• WORK TASK:
Take each line of the material that includes "digit" and copy it.

• DATASET EXTRACT:

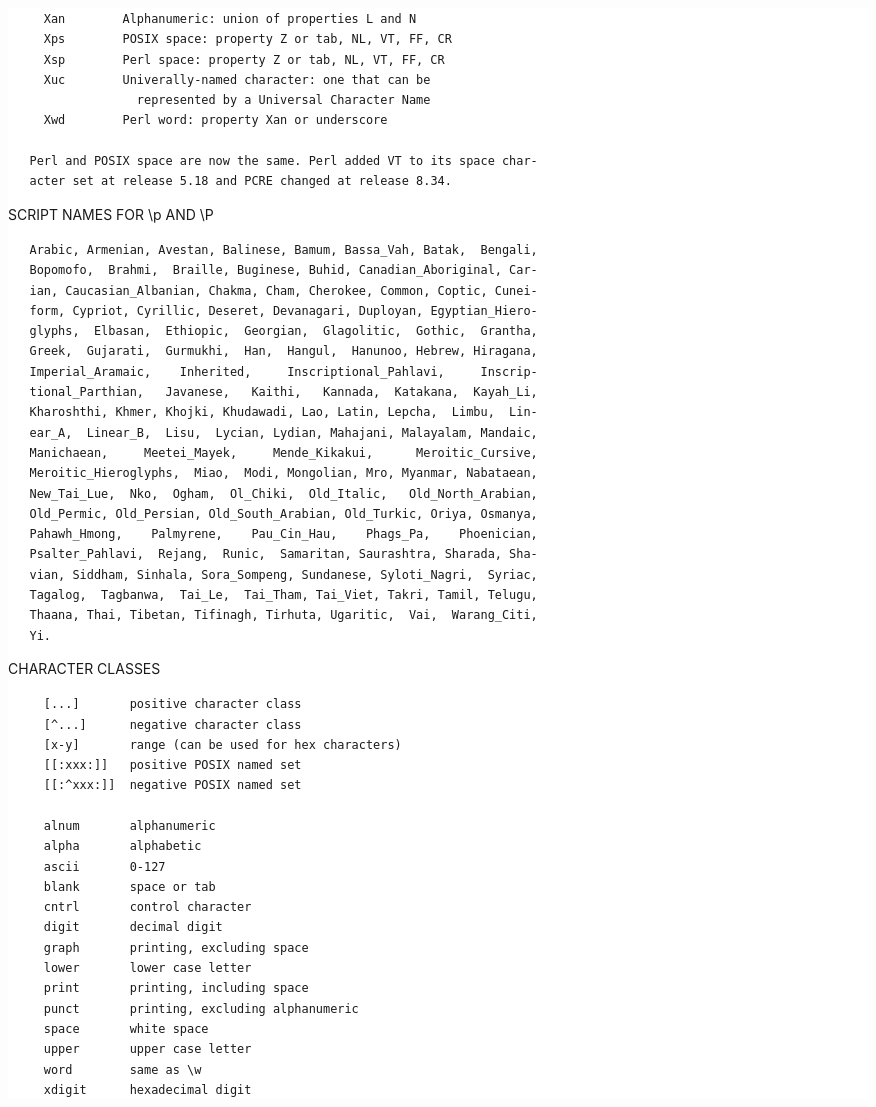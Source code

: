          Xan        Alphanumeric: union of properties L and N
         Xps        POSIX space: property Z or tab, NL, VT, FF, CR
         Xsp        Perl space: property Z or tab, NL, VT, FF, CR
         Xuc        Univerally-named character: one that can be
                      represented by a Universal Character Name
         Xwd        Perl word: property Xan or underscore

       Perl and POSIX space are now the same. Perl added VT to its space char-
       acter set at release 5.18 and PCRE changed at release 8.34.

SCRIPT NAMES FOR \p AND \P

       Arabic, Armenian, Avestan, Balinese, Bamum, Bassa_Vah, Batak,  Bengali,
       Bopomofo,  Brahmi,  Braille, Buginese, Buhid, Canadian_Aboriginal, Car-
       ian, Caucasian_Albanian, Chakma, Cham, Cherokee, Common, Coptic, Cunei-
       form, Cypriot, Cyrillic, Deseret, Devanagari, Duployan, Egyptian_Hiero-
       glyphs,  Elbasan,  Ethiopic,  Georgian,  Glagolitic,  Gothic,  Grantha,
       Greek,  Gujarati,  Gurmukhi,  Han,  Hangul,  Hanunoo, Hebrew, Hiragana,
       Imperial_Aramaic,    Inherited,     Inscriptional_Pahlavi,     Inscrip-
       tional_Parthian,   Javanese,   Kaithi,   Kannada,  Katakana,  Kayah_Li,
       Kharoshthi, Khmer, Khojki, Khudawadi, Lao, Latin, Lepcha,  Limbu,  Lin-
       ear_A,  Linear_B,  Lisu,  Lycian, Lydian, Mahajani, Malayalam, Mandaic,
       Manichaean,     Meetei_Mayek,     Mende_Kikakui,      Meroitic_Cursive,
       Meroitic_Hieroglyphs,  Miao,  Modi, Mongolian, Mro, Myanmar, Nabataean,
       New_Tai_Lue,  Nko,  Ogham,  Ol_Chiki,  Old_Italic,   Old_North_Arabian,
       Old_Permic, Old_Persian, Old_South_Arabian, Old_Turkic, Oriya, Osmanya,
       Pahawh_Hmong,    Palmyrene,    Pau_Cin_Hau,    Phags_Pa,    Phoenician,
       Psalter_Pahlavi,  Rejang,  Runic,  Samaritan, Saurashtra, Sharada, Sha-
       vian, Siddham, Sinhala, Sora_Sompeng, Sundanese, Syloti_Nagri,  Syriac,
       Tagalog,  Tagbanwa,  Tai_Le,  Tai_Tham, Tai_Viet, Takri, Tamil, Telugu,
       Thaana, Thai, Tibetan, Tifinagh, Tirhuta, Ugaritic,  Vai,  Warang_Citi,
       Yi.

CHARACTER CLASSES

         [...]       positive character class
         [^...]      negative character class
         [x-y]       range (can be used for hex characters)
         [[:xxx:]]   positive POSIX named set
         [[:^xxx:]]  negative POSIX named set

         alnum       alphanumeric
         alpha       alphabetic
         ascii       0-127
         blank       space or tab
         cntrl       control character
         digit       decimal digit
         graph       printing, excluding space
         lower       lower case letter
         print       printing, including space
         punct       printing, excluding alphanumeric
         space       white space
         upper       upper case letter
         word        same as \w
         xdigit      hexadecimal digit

• RESPONSE BOX:
         digit       decimal digit
         xdigit      hexadecimal digit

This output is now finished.